◆ **What is required**
Pick each line containing "SlicerCore" out of the records.

◆ **Dataset extract**
BEGIN
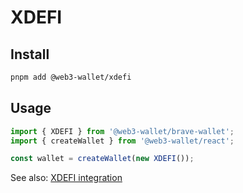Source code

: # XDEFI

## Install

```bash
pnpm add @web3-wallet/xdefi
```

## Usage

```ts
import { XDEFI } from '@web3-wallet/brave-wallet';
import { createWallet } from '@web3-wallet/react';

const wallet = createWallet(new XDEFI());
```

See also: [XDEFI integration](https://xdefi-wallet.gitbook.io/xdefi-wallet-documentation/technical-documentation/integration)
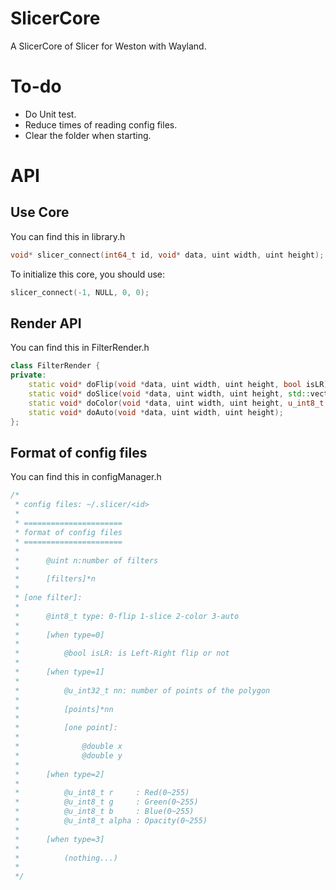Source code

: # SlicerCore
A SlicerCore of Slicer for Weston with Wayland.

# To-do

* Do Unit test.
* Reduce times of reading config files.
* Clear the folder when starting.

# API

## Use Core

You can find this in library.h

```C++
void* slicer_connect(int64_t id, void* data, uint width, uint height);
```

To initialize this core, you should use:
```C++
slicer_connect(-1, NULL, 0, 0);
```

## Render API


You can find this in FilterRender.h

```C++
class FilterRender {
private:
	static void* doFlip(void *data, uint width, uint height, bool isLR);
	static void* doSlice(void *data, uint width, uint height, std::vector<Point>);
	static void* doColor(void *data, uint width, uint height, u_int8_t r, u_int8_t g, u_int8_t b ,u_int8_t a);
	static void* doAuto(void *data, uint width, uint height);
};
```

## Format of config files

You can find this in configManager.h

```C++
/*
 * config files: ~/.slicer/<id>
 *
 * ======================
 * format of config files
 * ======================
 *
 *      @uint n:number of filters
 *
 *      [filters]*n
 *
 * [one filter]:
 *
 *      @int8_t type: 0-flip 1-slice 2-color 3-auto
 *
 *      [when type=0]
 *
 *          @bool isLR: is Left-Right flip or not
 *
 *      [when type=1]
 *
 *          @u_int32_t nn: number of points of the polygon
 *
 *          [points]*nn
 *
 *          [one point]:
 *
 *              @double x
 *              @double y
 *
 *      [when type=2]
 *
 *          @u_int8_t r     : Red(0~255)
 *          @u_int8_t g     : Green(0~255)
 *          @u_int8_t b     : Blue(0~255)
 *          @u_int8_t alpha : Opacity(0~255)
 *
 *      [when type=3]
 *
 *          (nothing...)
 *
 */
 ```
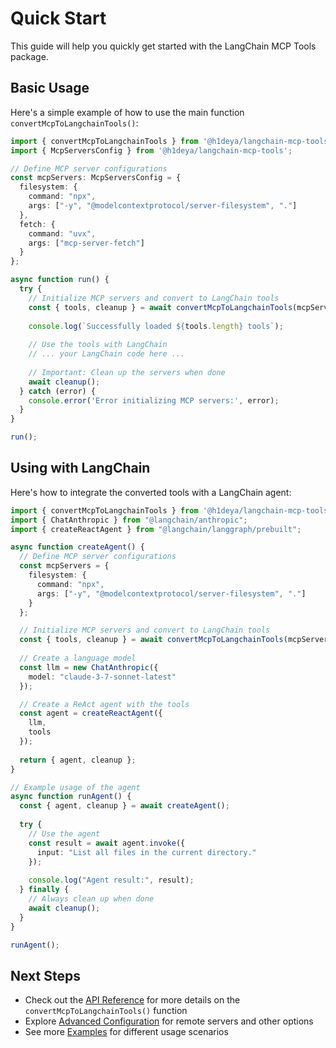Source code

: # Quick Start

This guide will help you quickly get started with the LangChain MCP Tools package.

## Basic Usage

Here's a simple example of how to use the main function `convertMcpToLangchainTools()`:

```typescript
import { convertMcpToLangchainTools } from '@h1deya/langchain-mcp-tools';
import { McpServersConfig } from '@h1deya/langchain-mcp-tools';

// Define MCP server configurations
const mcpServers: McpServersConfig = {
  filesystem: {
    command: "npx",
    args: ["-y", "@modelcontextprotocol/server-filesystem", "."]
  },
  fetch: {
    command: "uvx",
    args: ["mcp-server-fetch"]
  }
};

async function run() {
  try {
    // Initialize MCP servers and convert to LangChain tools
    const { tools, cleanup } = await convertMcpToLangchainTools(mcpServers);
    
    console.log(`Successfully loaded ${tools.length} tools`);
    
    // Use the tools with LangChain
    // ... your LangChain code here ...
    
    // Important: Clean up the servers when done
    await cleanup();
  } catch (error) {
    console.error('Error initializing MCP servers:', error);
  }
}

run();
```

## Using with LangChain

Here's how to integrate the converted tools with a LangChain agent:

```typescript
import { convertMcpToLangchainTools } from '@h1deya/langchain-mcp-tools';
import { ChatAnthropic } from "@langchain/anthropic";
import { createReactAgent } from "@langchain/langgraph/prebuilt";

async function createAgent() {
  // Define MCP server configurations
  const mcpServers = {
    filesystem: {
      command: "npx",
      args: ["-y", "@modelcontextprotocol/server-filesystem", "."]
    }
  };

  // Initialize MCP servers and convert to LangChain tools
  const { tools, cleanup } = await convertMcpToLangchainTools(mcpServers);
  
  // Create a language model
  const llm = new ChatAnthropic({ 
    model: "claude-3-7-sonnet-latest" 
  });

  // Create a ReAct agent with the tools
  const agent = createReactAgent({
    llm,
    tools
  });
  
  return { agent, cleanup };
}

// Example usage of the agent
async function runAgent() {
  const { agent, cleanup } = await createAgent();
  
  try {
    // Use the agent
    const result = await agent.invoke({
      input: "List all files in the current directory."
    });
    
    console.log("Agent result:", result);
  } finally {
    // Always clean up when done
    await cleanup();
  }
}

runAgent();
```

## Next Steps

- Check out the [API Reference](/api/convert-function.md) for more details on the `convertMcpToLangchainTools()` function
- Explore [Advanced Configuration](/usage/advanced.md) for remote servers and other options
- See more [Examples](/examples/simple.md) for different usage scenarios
END
◆ **Answer to this problem**
: # SlicerCore
A SlicerCore of Slicer for Weston with Wayland.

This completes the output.